The book, published in May 1853, sold 150,000 copies in the U.S.
in its first year.
The wake of Uncle Tom's Cabin was wide,
and in it everyone wanted to see and hear from the woman who wrote
the tome. In March of 1853, Harriet Beecher Stowe traveled to England
and Europe on what purported to be a speaking tour. However, because her
fear of public speaking was almost crippling, her eloquent husband
Calvin Ellis Stowe took over most of her speaking engagements while
abroad. No one seemed to mind, as seeing the pale, slender woman
sitting next to the podium seemed to be enough for the people in
the audience.
The storm surrounding Uncle Tom's Cabin found
a twin in Europe, and Harriet was thrilled by the international
solidarity that she saw wherever she went. The whole of Europe,
it seemed, stood firmly behind the American anti- slavery cause.

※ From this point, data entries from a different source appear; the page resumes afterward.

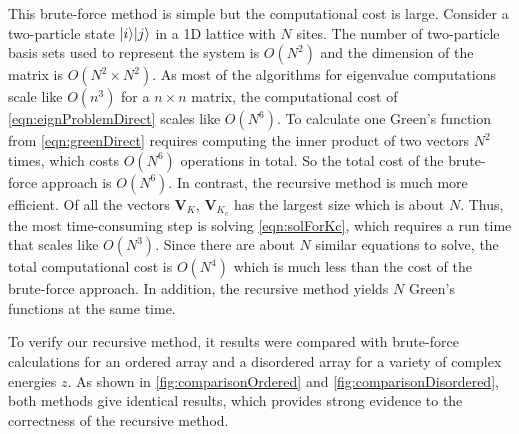 This brute-force method is simple but the computational cost is large. Consider a 
two-particle state $| i \rangle| j \rangle$ in a 1D lattice with $N$ sites. The number of two-particle basis sets used
to represent the system is $O(N^2)$ and the dimension of the matrix is $O(N^2 \times N^2)$. As most of the 
algorithms for eigenvalue computations scale like $O(n^3)$ for a $n\times n$ matrix, the computational cost of
\autoref{eqn:eignProblemDirect} scales like $O(N^6)$. To calculate one Green's function from 
\autoref{eqn:greenDirect} requires computing the inner product of  two vectors $N^2$ times, which 
costs $O(N^6)$ operations in total. So the total cost of the brute-force approach is $O(N^6)$. 
In contrast, the recursive method is much more efficient. Of all the vectors $\mathbf{V}_{K}$,  $\mathbf{V}_{K_c}$
has the largest size which is about $N$. Thus, the most time-consuming step is solving \autoref{eqn:solForKc},
which requires a run time that scales like $O(N^3)$. Since there are about $N$ similar equations to solve, the total
computational cost is $O(N^4)$ which is much less than the cost of the brute-force approach. In addition, the
recursive method yields $N$ Green's functions at the same time.

To verify our recursive method, it results were compared with brute-force calculations for an ordered array and a disordered array for 
a variety of complex energies $z$. 
As shown in
 \autoref{fig:comparisonOrdered} and \autoref{fig:comparisonDisordered}, both methods give identical results, which
provides strong evidence to the correctness of the recursive method.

In England, crowds followed her in the street. She was relieved
when she crossed over to the continent and found a somewhat more
relaxed atmosphere in Paris. She was, again, the toast of the town,
and her French hosts made sure to introduce her to all the appropriate
literary luminaries. French novelist Amatine Lucile Aurore Dupin,
known by her pseudonym George Sand, was a great fan of Harriet's,
and had written her fan letters. When Harriet arrived in Paris,
she asked to be introduced to Sand, but her French hosts balked
at the idea. People of respectable society, they told her, do not
speak with Sand, who openly kept lovers. Harriet, still a devout
Presbyterian at that time, agreed with this reasoning, and so never
met one of her greatest French fans.
After three months in Europe and England, Harriet and
her husband steamed home across the Atlantic. Upon her return she
found that her popularity in the North, and her notoriety in the
South, had not diminished. She received so much mail that her mailman
had taken to delivering her mail in a large sack each day. Her
social circle widened and her regular royalty checks kept the family
in comfortable, albeit still modest, surroundings.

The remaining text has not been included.